# Regex Engine

> To implement a **regular expression (regex) domain-specific language (DSL)** using a **finite state machine (FSM)**, you would need to translate regex constructs (such as literals, alternation, concatenation, and quantifiers) into states and transitions in an FSM.

## Design

**Identify Regex Components**:
- **Literals**: Characters that match themselves.
- **Concatenation**: When two patterns are placed side by side, they must both match in sequence.
- **Alternation (`|`)**: A choice between two patterns.
- **Quantifiers (`*`, `+`, `?`)**: These specify how many times a pattern should appear.
- **Grouping (`()`)**: To group expressions together for capturing or for applying quantifiers.
   
**FSM Representation**:
- Each **state** in the FSM represents a point in the regex where we might match a character.
- **Transitions** represent possible state changes based on input characters.
- Special states for handling **alternation** and **quantifiers** would be added.

## Implementation

In [3]:
class FSM:
    def __init__(self):
        self.states = []  # List of states in the FSM
        self.final_states = set()  # Set of final states
        self.transitions = {}  # Dictionary for state transitions
        self.start_state = None  # Starting state of the FSM

    def add_state(self, state, is_final=False):
        self.states.append(state)
        if is_final:
            self.final_states.add(state)
        return state

    def add_transition(self, from_state, to_state, symbol):
        if from_state not in self.transitions:
            self.transitions[from_state] = []
        self.transitions[from_state].append((symbol, to_state))

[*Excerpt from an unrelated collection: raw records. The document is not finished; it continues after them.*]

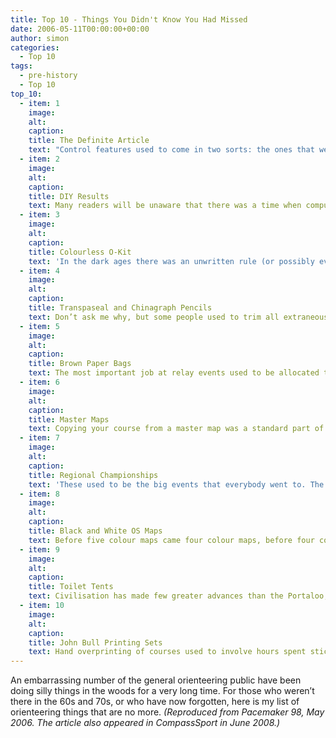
```yaml
---
title: Top 10 - Things You Didn't Know You Had Missed
date: 2006-05-11T00:00:00+00:00
author: simon
categories:
  - Top 10
tags:
  - pre-history
  - Top 10
top_10:
  - item: 1
    image:
    alt:
    caption:
    title: The Definite Article
    text: "Control features used to come in two sorts: the ones that were shown on the map and the ones that weren’t. This produced a pragmatic method of differentiating between the two. Control features that were shown on the map were described using the definite article (the re-entrant) and those that were not shown on the map were described using the indefinite article (a re-entrant). I must admit that this concept disappeared so long ago that even I have never come across it, other than in re-runs of very early events. At CHIG’s 1991 25th Anniversary Event when they restaged their first event at Epping Forest I had the delight of looking for control 6 on 'A hawthorn 10 yards north of a ditch in the ride' followed by control 7 on 'The north-west end of the gravel pit'."
  - item: 2
    image:
    alt:
    caption:
    title: DIY Results
    text: Many readers will be unaware that there was a time when computers did not exist. Timing at events was left to a variety of special printing clocks, wrist watches, stop watches, kitchen clocks and presumably egg timers and sun dials if we go back far enough. But this did not stop you being able to see everybody else’s result on the day. The trick was the DIY results system. You were handed a slip of paper as you finished with your finish time on. You then filled in the rest of the details, calculated your time and proudly stapled your results slip to the washing line. Or you threw your slip away in disgust, refusing to display your ineptitude in public, and hoping that the finish team might lose your control card and thus omit you from the printed results as well. Or calculate your time incorrectly. Or spell your name wrong so that no-one recognised you. As I write this it strikes me that I have left raffle tickets out of my top ten. Every control card used to have a raffle ticket stapled to it at the finish, and the number was later correlated with the finish time for that number written on a separate list of times. Then you had to check punching manually as well. Oh unhappy days spent doing this sort of thing in the falling snow.
  - item: 3
    image:
    alt:
    caption:
    title: Colourless O-Kit
    text: 'In the dark ages there was an unwritten rule (or possibly even a written rule: I’m not sure) that you should make every effort to blend into the forest and remain invisible. There was certainly an absolute (but again possibly unwritten) ban on red, to avoid looking like a control. Thus O-kit was inevitably dark brown, dark green, dark blue and even dark black. You still see the odd O-top that has survived from this era, with an SN brown and green top being an example that I recall seeing recently. It’s not that this faded disaster has suffered after 100 washes: it started out that colour. This all came to an abrupt end in the early eighties when SHUOC turned out in force wearing white, yellow and black. Nowadays nearly every club has moved to something a bit more colourful, with Australian club Big Foot perhaps being the most extreme with their fluorescent pink number. Whilst I have made a guest appearance running for Big Foot, it was in the more toned-down blue and yellow of HH.'
  - item: 4
    image:
    alt:
    caption:
    title: Transpaseal and Chinagraph Pencils
    text: Don’t ask me why, but some people used to trim all extraneous detail from their blank map (legend, title, bits of map they guessed they weren’t going to visit) and then covered the map in transpaseal. They then used a chinagraph pencil to copy down the course from the master map. True experts always seemed to use one inch pencils, presumably to save the weight of carrying the extra few inches of pencil round the course for the second master maps.  Transpaseal also served a second purpose and was the “professional” way to cover cardboard control cards to protect them from the rain. Tyvek gradually did away with cardboard before electronic punching did away with Tyvek, so the jumbo roll of transpaseal no longer takes up a corner of my O-bag every Sunday.
  - item: 5
    image:
    alt:
    caption:
    title: Brown Paper Bags
    text: The most important job at relay events used to be allocated to the biggest group of under-10s you could find. Their job was to run around the field picking up the brown paper bags that maps were wrapped in before being ripped off and discarded by runners as they started. Bits of brown paper inevitably ended up strewn across the field, but it was not the environmental impact that seems to have put an end to the brown paper bag. Rather it was the fact that by smoothing out the bag and holding it up to the light it was frequently possible to see the map and most of your course through it. A famous photograph in CompassSport shows most of the Men’s Elite teams at the JK doing just this before the start of the first leg. The obvious solution was to fold the map within the bag, but it was then equally obvious that the bag was redundant and we ended up with the now-standard folded map with a few pieces of tape to stop you looking inside.
  - item: 6
    image:
    alt:
    caption:
    title: Master Maps
    text: Copying your course from a master map was a standard part of all but the biggest events for many years. With practice you could save seconds if not minutes here, although you had to live with the ever-present threat of copying a control in the wrong place, or leaving it out entirely. Even this was not always disastrous, since some surreptitious hanging around at key points on the course often let you follow someone to the control you had marked incorrectly, or you could systematically visit all the similar features close to where you thought it should be. As if master maps weren’t bad enough there were frequently second master maps as well. This required you to transport a writing implement around the course at least as far as half way. The super-organised had special short pens with safety pins taped to them. You could then pin your pen to your O top and be reasonably certain you’d still have it when needed. I took the slightly lower tech approach of stuffing it down my sock. Another high-tech tip was to use a different colour for the second master map to make it easier to work out which control you should be going to.
  - item: 7
    image:
    alt:
    caption:
    title: Regional Championships
    text: 'These used to be the big events that everybody went to. The Southern, Midland, Northern and Scottish Championships used to be the biggest thing going after the British and the JK. This all changed with the move to National Events in 1985, which were meant to provide equivalent levels of competition but in greater quantities. We are now nearly back where we started, since the number of National Events each year has dropped from the original plans. One of my best individual results remains a second place in M15 in the 1979 Southern Championships (which were actually held in 1980 because of Foot and Mouth: something that we thought we had got rid of but returned all too recently).'
  - item: 8
    image:
    alt:
    caption:
    title: Black and White OS Maps
    text: Before five colour maps came four colour maps, before four colour maps came three colour maps, and before three colour maps came black and white maps. The OS 1:25,000 map with 25 foot contours (that’s 7.62 metres, which was normally approximated as 7.5 metres when used as a base map for later “real” orienteering maps) was the state of the art when orienteering started in this country. If you were lucky there might be a few corrections added, but often you were on your own. It is frequently alleged that people used to stop at a critical point on their course to draw on features they could see on a distant hillside for use later in the course. I certainly got shown how to use coloured pencils to highlight the map before you started (streams in blue for example).
  - item: 9
    image:
    alt:
    caption:
    title: Toilet Tents
    text: Civilisation has made few greater advances than the Portaloo, at least when considered from an orienteering viewpoint. Toilet tents were the dinosaurs in the evolutionary pathway that produced the Portaloo. Enough said.
  - item: 10
    image:
    alt:
    caption:
    title: John Bull Printing Sets
    text: Hand overprinting of courses used to involve hours spent sticking little rubber circles, triangles, lines and numbers to a sticky pad, covering it all with red ink and then trying to produce legible courses on maps that were never quite cut square. Use of these sets was a true art, and no matter how many spare maps you thought you had there always came a point where you had to pick the 10 least bad overprints for use on the day.
---
```


An embarrassing number of the general orienteering public have been doing silly things in the woods for a very long time. For those who weren’t there in the 60s and 70s, or who have now forgotten, here is my list of orienteering things that are no more. _(Reproduced from Pacemaker 98, May 2006. The article also appeared in CompassSport in June 2008.)_

<!--more-->
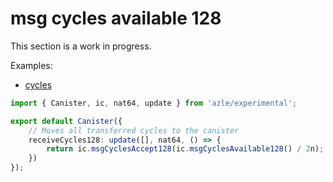 # msg cycles available 128

This section is a work in progress.

Examples:

- [cycles](https://github.com/demergent-labs/azle/tree/main/examples/cycles)

```typescript
import { Canister, ic, nat64, update } from 'azle/experimental';

export default Canister({
    // Moves all transferred cycles to the canister
    receiveCycles128: update([], nat64, () => {
        return ic.msgCyclesAccept128(ic.msgCyclesAvailable128() / 2n);
    })
});
```
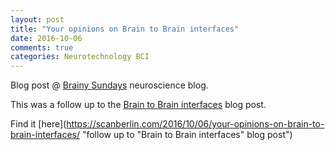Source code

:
 ```yaml
---
layout: post
title: "Your opinions on Brain to Brain interfaces"
date: 2016-10-06
comments: true
categories: Neurotechnology BCI
---
```


Blog post @ [Brainy Sundays](https://scanberlin.com "Brainy Sundays neuroscience blog") neuroscience blog.

This was a follow up to the [Brain to Brain interfaces](http://stefanappelhoff.com/blog/2016/06/09/Brain-to-Brain-Interfaces "Internal link to blog post") blog post.

Find it [here](https://scanberlin.com/2016/10/06/your-opinions-on-brain-to-brain-interfaces/ "follow up to "Brain to Brain interfaces" blog post")
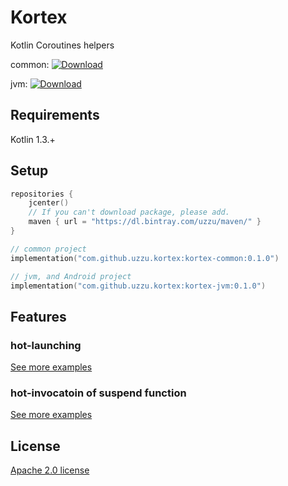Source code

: # Kortex

Kotlin Coroutines helpers

common: [ ![Download](https://api.bintray.com/packages/uzzu/maven/kortex-common/images/download.svg) ](https://bintray.com/uzzu/maven/kortex-common/_latestVersion)

jvm: [ ![Download](https://api.bintray.com/packages/uzzu/maven/kortex-jvm/images/download.svg) ](https://bintray.com/uzzu/maven/kortex-jvm/_latestVersion)

## Requirements

Kotlin 1.3.+

## Setup

```kotlin
repositories {
    jcenter()
    // If you can't download package, please add.
    maven { url = "https://dl.bintray.com/uzzu/maven/" }
}
```

```kotlin
// common project
implementation("com.github.uzzu.kortex:kortex-common:0.1.0")

// jvm, and Android project
implementation("com.github.uzzu.kortex:kortex-jvm:0.1.0")
```

## Features

### hot-launching

[See more examples](subprojects/core-test/src/test/kotlin/com/github/uzzu/kortex/HotLaunchJvmTest.kt)


### hot-invocatoin of suspend function

[See more examples](subprojects/core-test/src/test/kotlin/com/github/uzzu/kortex/HotInvocationJvmTest.kt)

## License

[Apache 2.0 license](LICENSE.txt)


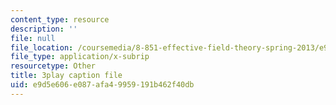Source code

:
 ```yaml
---
content_type: resource
description: ''
file: null
file_location: /coursemedia/8-851-effective-field-theory-spring-2013/e9d5e606e087afa49959191b462f40db_zqOoSBbcack.srt
file_type: application/x-subrip
resourcetype: Other
title: 3play caption file
uid: e9d5e606-e087-afa4-9959-191b462f40db
---
```

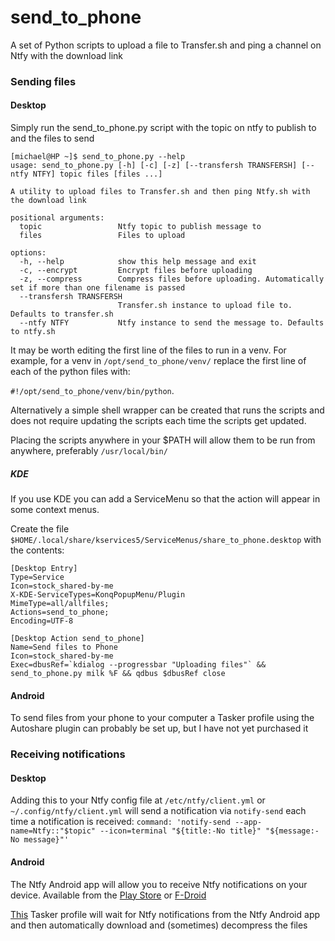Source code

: # send_to_phone
A set of Python scripts to upload a file to Transfer.sh and ping a channel on Ntfy with the download link

### Sending files
#### Desktop
Simply run the send_to_phone.py script with the topic on ntfy to publish to and the files to send
```commandline
[michael@HP ~]$ send_to_phone.py --help
usage: send_to_phone.py [-h] [-c] [-z] [--transfersh TRANSFERSH] [--ntfy NTFY] topic files [files ...]

A utility to upload files to Transfer.sh and then ping Ntfy.sh with the download link

positional arguments:
  topic                 Ntfy topic to publish message to
  files                 Files to upload

options:
  -h, --help            show this help message and exit
  -c, --encrypt         Encrypt files before uploading
  -z, --compress        Compress files before uploading. Automatically set if more than one filename is passed
  --transfersh TRANSFERSH
                        Transfer.sh instance to upload file to. Defaults to transfer.sh
  --ntfy NTFY           Ntfy instance to send the message to. Defaults to ntfy.sh
  ```

It may be worth editing the first line of the files to run in a venv. For example, for a venv in `/opt/send_to_phone/venv/` replace the first line of each of the python files with:

`#!/opt/send_to_phone/venv/bin/python`. 

Alternatively a simple shell wrapper can be created that runs the scripts and does not require updating the scripts each time the scripts get updated.

Placing the scripts anywhere in your $PATH will allow them to be run from anywhere, preferably `/usr/local/bin/`

##### KDE
If you use KDE you can add a ServiceMenu so that the action will appear in some context menus.

Create the file `$HOME/.local/share/kservices5/ServiceMenus/share_to_phone.desktop` with the contents:

```send_to_phone.desktop
[Desktop Entry]
Type=Service
Icon=stock_shared-by-me
X-KDE-ServiceTypes=KonqPopupMenu/Plugin
MimeType=all/allfiles;
Actions=send_to_phone;
Encoding=UTF-8

[Desktop Action send_to_phone]
Name=Send files to Phone
Icon=stock_shared-by-me
Exec=dbusRef=`kdialog --progressbar "Uploading files"` && send_to_phone.py milk %F && qdbus $dbusRef close
```


#### Android
To send files from your phone to your computer a Tasker profile using the Autoshare plugin can probably be set up, but I have not yet purchased it

### Receiving notifications
#### Desktop
Adding this to your Ntfy config file at `/etc/ntfy/client.yml` or `~/.config/ntfy/client.yml` will send a notification via `notify-send` each time a notification is received:
`command: 'notify-send --app-name=Ntfy::"$topic" --icon=terminal "${title:-No title}" "${message:-No message}"'`

#### Android
The Ntfy Android app will allow you to receive Ntfy notifications on your device. Available from the 
[Play Store](https://play.google.com/store/apps/details?id=io.heckel.ntfy) or [F-Droid](https://f-droid.org/en/packages/io.heckel.ntfy)

[This](Ntfy_Notification_Received.prf.xml) Tasker profile will wait for Ntfy notifications from the Ntfy Android app and then automatically download and (sometimes) decompress the files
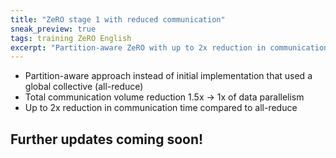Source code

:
 ```yaml
---
title: "ZeRO stage 1 with reduced communication"
sneak_preview: true
tags: training ZeRO English
excerpt: "Partition-aware ZeRO with up to 2x reduction in communication time!"
---
```


* Partition-aware approach instead of initial implementation that used a global collective (all-reduce)
* Total communication volume reduction 1.5x -> 1x of data parallelism
* Up to 2x reduction in communication time compared to all-reduce

## Further updates coming soon!
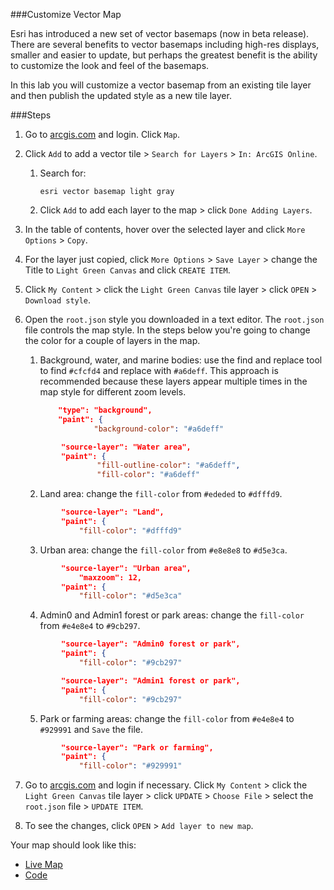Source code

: ###Customize Vector Map

Esri has introduced a new set of vector basemaps (now in beta release). There are several benefits to vector basemaps including high-res displays, smaller and easier to update, but perhaps the greatest benefit is the ability to customize the look and feel of the basemaps.

In this lab you will customize a vector basemap from an existing tile layer and then publish the updated style as a new tile layer.

###Steps

1. Go to [arcgis.com](http://www.arcgis.com) and login. Click `Map`.

2. Click `Add` to add a vector tile > `Search for Layers` > `In: ArcGIS Online`.

	1. Search for:

		```
		esri vector basemap light gray
		```
		
	2. Click `Add` to add each layer to the map > click `Done Adding Layers`.
 
4. In the table of contents, hover over the selected layer and click `More Options` > `Copy`.

5. For the layer just copied, click `More Options` > `Save Layer` > change the Title to `Light Green Canvas` and click `CREATE ITEM`.

6. Click `My Content` > click the `Light Green Canvas` tile layer > click `OPEN` > `Download style`.

7. Open the `root.json` style you downloaded in a text editor. The `root.json` file controls the map style. 
In the steps below you're going to change the color for a couple of layers in the map.
	
	1. Background, water, and marine bodies: use the find and replace tool to find `#cfcfd4` and replace with `#a6deff`. This approach is recommended because these layers appear multiple times in the map style for different zoom levels.  

		```json
			"type": "background",
      		"paint": {
        			"background-color": "#a6deff"
	
		```

	```json
			"source-layer": "Water area",
      		"paint": {
        			"fill-outline-color": "#a6deff",
        			"fill-color": "#a6deff"
	```    
	
	2. Land area: change the `fill-color` from `#ededed` to `#dfffd9`.

	```json
   			"source-layer": "Land",
      		"paint": {
        		"fill-color": "#dfffd9"
	```	
	
	3. Urban area: change the `fill-color` from `#e8e8e8` to `#d5e3ca`.

	```json
			"source-layer": "Urban area",
      			"maxzoom": 12,
      		"paint": {
        		"fill-color": "#d5e3ca"
	```
	
	4. Admin0 and Admin1 forest or park areas: change the `fill-color` from `#e4e8e4` to `#9cb297`.

	```json
			"source-layer": "Admin0 forest or park",
      		"paint": {
        		"fill-color": "#9cb297"
	```	

	```json
			"source-layer": "Admin1 forest or park",
      		"paint": {
        		"fill-color": "#9cb297"	
	```	

	5. Park or farming areas: change the `fill-color` from `#e4e8e4` to `#929991` and `Save` the file.

	```json
			"source-layer": "Park or farming",
      		"paint": {
        		"fill-color": "#929991"
	```
	
8. Go to [arcgis.com](http://www.arcgis.com) and login if necessary. Click `My Content` > click the `Light Green Canvas` tile layer > click `UPDATE` > `Choose File` > select the `root.json` file > `UPDATE ITEM`.

9. To see the changes, click `OPEN` > `Add layer to new map`.  

Your map should look like this:
* [Live Map](http://www.arcgis.com/home/webmap/viewer.html?webmap=b66770c3ad184c6a8f68cba5c19addeb)
* [Code](src/root_lightgreen.json) 
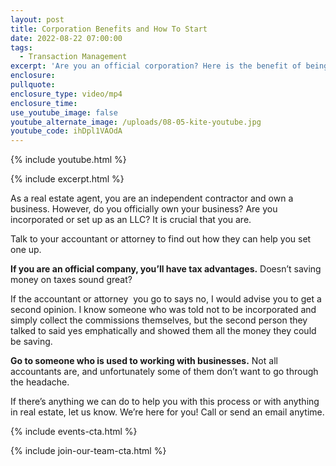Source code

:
 ```yaml
---
layout: post
title: Corporation Benefits and How To Start
date: 2022-08-22 07:00:00
tags:
  - Transaction Management
excerpt: 'Are you an official corporation? Here is the benefit of being one. '
enclosure:
pullquote:
enclosure_type: video/mp4
enclosure_time:
use_youtube_image: false
youtube_alternate_image: /uploads/08-05-kite-youtube.jpg
youtube_code: ihDpl1VAOdA
---
```

{% include youtube.html %}

{% include excerpt.html %}

As a real estate agent, you are an independent contractor and own a business. However, do you officially own your business? Are you incorporated or set up as an LLC? It is crucial that you are.&nbsp;

Talk to your accountant or attorney to find out how they can help you set one up.

**If you are an official company, you’ll have tax advantages.** Doesn’t saving money on taxes sound great?&nbsp;

If the accountant or attorney&nbsp; you go to says no, I would advise you to get a second opinion. I know someone who was told not to be incorporated and simply collect the commissions themselves, but the second person they talked to said yes emphatically and showed them all the money they could be saving.&nbsp;

**Go to someone who is used to working with businesses.**&nbsp;Not all accountants are, and unfortunately some of them don’t want to go through the headache.&nbsp;

If there’s anything we can do to help you with this process or with anything in real estate, let us know. We’re here for you\! Call or send an email anytime.

{% include events-cta.html %}

{% include join-our-team-cta.html %}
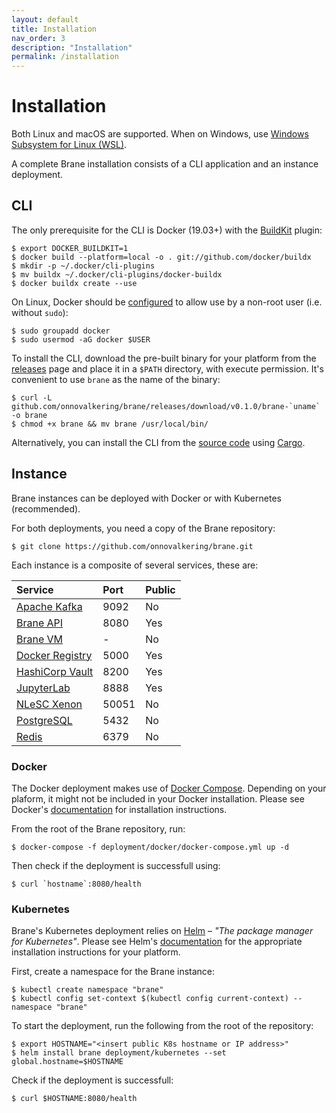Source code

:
 ```yaml
---
layout: default
title: Installation
nav_order: 3
description: "Installation"
permalink: /installation
---
```


# Installation
Both Linux and macOS are supported. When on Windows, use [Windows Subsystem for Linux (WSL)](https://docs.microsoft.com/en-us/windows/wsl/about).

A complete Brane installation consists of a CLI application and an instance deployment.

## CLI
The only prerequisite for the CLI is Docker (19.03+) with the [BuildKit](https://github.com/docker/buildx) plugin:
```shell
$ export DOCKER_BUILDKIT=1
$ docker build --platform=local -o . git://github.com/docker/buildx
$ mkdir -p ~/.docker/cli-plugins
$ mv buildx ~/.docker/cli-plugins/docker-buildx
$ docker buildx create --use
```

On Linux, Docker should be [configured](https://docs.docker.com/engine/install/linux-postinstall/#manage-docker-as-a-non-root-user) to allow use by a non-root user (i.e. without `sudo`):
```shell
$ sudo groupadd docker
$ sudo usermod -aG docker $USER
```

To install the CLI, download the pre-built binary for your platform from the [releases](https://github.com/onnovalkering/brane/releases) page and place it in a `$PATH` directory, with execute permission. It's convenient to use `brane` as the name of the binary:   
```shell
$ curl -L github.com/onnovalkering/brane/releases/download/v0.1.0/brane-`uname` -o brane
$ chmod +x brane && mv brane /usr/local/bin/
```

Alternatively, you can install the CLI from the [source code](https://github.com/onnovalkering/brane/tree/master/brane-cli) using [Cargo](https://doc.rust-lang.org/stable/cargo).

## Instance
Brane instances can be deployed with Docker or with Kubernetes (recommended).

For both deployments, you need a copy of the Brane repository:

```shell
$ git clone https://github.com/onnovalkering/brane.git
```

Each instance is a composite of several services, these are:

| Service   | Port      | Public |
|:----------|:----------|:-------|
| [Apache Kafka](http://kafka.apache.org)     | 9092      | No     |
| [Brane API](https://github.com/onnovalkering/brane)       | 8080      | Yes    |
| [Brane VM](https://github.com/onnovalkering/brane)       | -      | No    |
| [Docker Registry](https://docs.docker.com/registry)  | 5000      | Yes    |
| [HashiCorp Vault](https://www.vaultproject.io)     | 8200      | Yes    |
| [JupyterLab](https://jupyter.org)   | 8888      | Yes    |
| [NLeSC Xenon](http://xenon-middleware.github.io/xenon/)     | 50051     | No     |
| [PostgreSQL](https://www.postgresql.org)  | 5432      | No     |
| [Redis](https://redis.io)     | 6379      | No     |

### Docker
The Docker deployment makes use of [Docker Compose](https://docs.docker.com/compose). Depending on your plaform, it might not be included in your Docker installation. Please see Docker's [documentation](https://docs.docker.com/compose/install/#install-compose) for installation instructions.

From the root of the Brane repository, run:
```shell
$ docker-compose -f deployment/docker/docker-compose.yml up -d
```

Then check if the deployment is successfull using:
```shell
$ curl `hostname`:8080/health
```

### Kubernetes
Brane's Kubernetes deployment relies on [Helm](https://helm.sh) – _"The package manager for Kubernetes"_. Please see Helm's [documentation](https://helm.sh/docs/intro/install/) for the appropriate installation instructions for your platform.

First, create a namespace for the Brane instance:

```shell
$ kubectl create namespace "brane"
$ kubectl config set-context $(kubectl config current-context) --namespace "brane"
```

To start the deployment, run the following from the root of the repository:
```shell
$ export HOSTNAME="<insert public K8s hostname or IP address>"
$ helm install brane deployment/kubernetes --set global.hostname=$HOSTNAME
```

Check if the deployment is successfull:
```shell
$ curl $HOSTNAME:8080/health
```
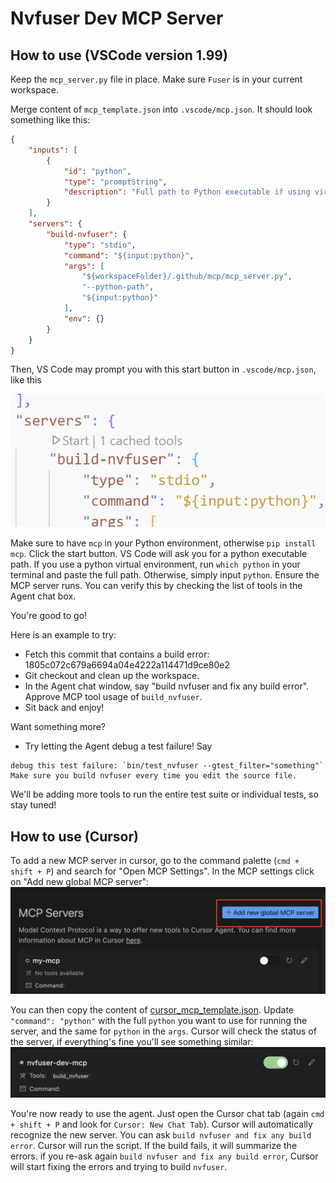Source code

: # Nvfuser Dev MCP Server

## How to use (VSCode version 1.99)

Keep the `mcp_server.py` file in place. Make sure `Fuser` is in your current workspace. 

Merge content of `mcp_template.json` into `.vscode/mcp.json`.
It should look something like this:

```json
{
    "inputs": [
        {
            "id": "python",
            "type": "promptString",
            "description": "Full path to Python executable if using virtual environment, otherwise simply type \"python\"."
        }
    ],
    "servers": {
        "build-nvfuser": {
            "type": "stdio",
            "command": "${input:python}",
            "args": [
                "${workspaceFolder}/.github/mcp/mcp_server.py",
                "--python-path",
                "${input:python}"
            ],
            "env": {}
        }
    }
}
```

Then, VS Code may prompt you with this start button in `.vscode/mcp.json`, like this

![mcp-start](mcp-start.png)

Make sure to have `mcp` in your Python environment, otherwise `pip install mcp`. 
Click the start button. VS Code will ask you for a python executable path.
If you use a python virtual environment, run `which python` in your terminal and paste the full path.
Otherwise, simply input `python`. Ensure the MCP server runs.
You can verify this by checking the list of tools in the Agent chat box.

You're good to go!

Here is an example to try:

- Fetch this commit that contains a build error: 1805c072c679a6694a04e4222a114471d9ce80e2
- Git checkout and clean up the workspace.
- In the Agent chat window, say "build nvfuser and fix any build error".
Approve MCP tool usage of `build_nvfuser`.
- Sit back and enjoy!

Want something more?
- Try letting the Agent debug a test failure! Say
```text
debug this test failure: `bin/test_nvfuser --gtest_filter="something"`
Make sure you build nvfuser every time you edit the source file.
```

We'll be adding more tools to run the entire test suite or individual tests, so stay tuned!

## How to use (Cursor)

To add a new MCP server in cursor, go to the command palette (`cmd + shift + P`) and search for "Open MCP Settings". In the MCP settings click on "Add new global MCP server": 
![mcp-settings-cursor](mcp-settings-cursor.png)

You can then copy the content of [cursor_mcp_template.json](cursor_mcp_template.json). Update `"command": "python"` with the full `python` you want to use for running the server, and the same for `python` in the `args`. 
Cursor will check the status of the server, if everything's fine you'll see something similar:
![mcp-settings-cursor2](mcp-settings-cursor2.png)

You're now ready to use the agent. Just open the Cursor chat tab (again `cmd + shift + P` and look for `Cursor: New Chat Tab`). Cursor will automatically recognize the new server. You can ask `build nvfuser and fix any build error`. Cursor will run the script. If the build fails, it will summarize the errors. if you re-ask again `build nvfuser and fix any build error`, Cursor will start fixing the errors and trying to build `nvfuser`.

    def set_start_state(self, state):
        self.start_state = state

    def match(self, input_string):
        current_state = self.start_state
        for char in input_string:
            transitions = self.transitions.get(current_state, [])
            matched = False
            for symbol, next_state in transitions:
                if symbol == char:
                    current_state = next_state
                    matched = True
                    break
            if not matched:
                return False
        return current_state in self.final_states

In [4]:
def parse_regex_to_fsm(regex):
    fsm = FSM()
    start_state = fsm.add_state('start')
    current_state = start_state

    for i, char in enumerate(regex):
        next_state = fsm.add_state(f'state_{i + 1}')
        fsm.add_transition(current_state, next_state, char)
        current_state = next_state
    
    fsm.set_start_state(start_state)
    fsm.final_states.add(current_state)
    return fsm

## Use

In [5]:
regex = "ab"  # Example regex string
fsm = parse_regex_to_fsm(regex)

input_string = "ab"
print(f"Does '{input_string}' match the regex? {fsm.match(input_string)}")  # Expected: True

input_string = "abc"
print(f"Does '{input_string}' match the regex? {fsm.match(input_string)}")  # Expected: False

Does 'ab' match the regex? True
Does 'abc' match the regex? False